|Title||Tabwa Buffalo Mask Kiyunde Congo African Art|
|Type of Object||Bush Cow Mask|
|Country of Origin||Democractic Republic of Congo|
|Approximate Age||20th century|
|Dimensions||Height: 6 Inches
Width: 12.5 Inches
Depth: 6 Inches
|Damage/Repair||Some chips, cracks and wear|
Additional Information: Numbering more than 200, 000 the Tabwa were noted as early as the 19th century and today live along Lake Tanganyika. This mask portrays a male wild buffalo called ‘kiyunde’ and appears wearing a costume composed of animal skins and grasses. It dances with a companion mask depicting a female. The Tabwa identify wild buffalo with their strength and behavior with chiefs and their culture heroes. The name buffalo is also given to the circumcised boys.
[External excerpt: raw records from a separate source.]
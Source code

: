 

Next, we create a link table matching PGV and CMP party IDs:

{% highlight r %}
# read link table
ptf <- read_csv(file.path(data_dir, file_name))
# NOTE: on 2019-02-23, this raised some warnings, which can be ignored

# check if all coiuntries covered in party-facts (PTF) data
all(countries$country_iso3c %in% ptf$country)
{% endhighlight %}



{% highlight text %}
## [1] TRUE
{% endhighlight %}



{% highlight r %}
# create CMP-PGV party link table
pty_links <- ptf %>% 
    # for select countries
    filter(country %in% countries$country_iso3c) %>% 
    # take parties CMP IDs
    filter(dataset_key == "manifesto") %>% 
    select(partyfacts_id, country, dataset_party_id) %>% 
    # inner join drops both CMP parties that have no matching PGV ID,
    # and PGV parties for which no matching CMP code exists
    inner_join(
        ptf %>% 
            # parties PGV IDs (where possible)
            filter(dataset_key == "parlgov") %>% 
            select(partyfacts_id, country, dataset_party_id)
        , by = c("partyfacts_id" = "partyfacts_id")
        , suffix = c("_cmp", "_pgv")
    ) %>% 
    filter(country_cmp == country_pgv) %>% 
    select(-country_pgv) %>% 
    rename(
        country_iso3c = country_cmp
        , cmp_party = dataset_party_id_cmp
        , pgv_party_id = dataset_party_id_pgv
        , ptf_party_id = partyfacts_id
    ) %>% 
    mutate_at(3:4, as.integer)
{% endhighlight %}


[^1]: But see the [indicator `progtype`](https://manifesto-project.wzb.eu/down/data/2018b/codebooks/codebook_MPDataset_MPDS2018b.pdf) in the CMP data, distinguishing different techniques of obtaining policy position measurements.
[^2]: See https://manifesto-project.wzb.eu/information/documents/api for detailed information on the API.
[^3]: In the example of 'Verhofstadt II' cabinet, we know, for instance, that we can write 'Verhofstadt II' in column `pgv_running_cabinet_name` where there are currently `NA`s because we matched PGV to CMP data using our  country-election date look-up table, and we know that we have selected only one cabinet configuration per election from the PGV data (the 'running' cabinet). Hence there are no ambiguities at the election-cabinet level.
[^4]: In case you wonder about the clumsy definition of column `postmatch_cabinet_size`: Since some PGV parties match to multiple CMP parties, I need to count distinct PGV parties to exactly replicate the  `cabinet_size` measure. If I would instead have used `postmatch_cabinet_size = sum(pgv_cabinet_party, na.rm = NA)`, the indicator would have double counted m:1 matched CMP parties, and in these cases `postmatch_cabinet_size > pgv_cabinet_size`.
Tacks worked onto the face of the mask in elaborate and attractive scarification patterns and designs represent the Tabwa concept of ‘kulemba’ that reflect aesthetic, social membership and the abstract idea of order upon the chaos of nature.
For similar example and further Information see Constantjin Petridis & Franck Herreman (eds.) FACE OF THE SPIRITS. MASKS FROM THE ZAIRE BASIN, fig. 81, p.168.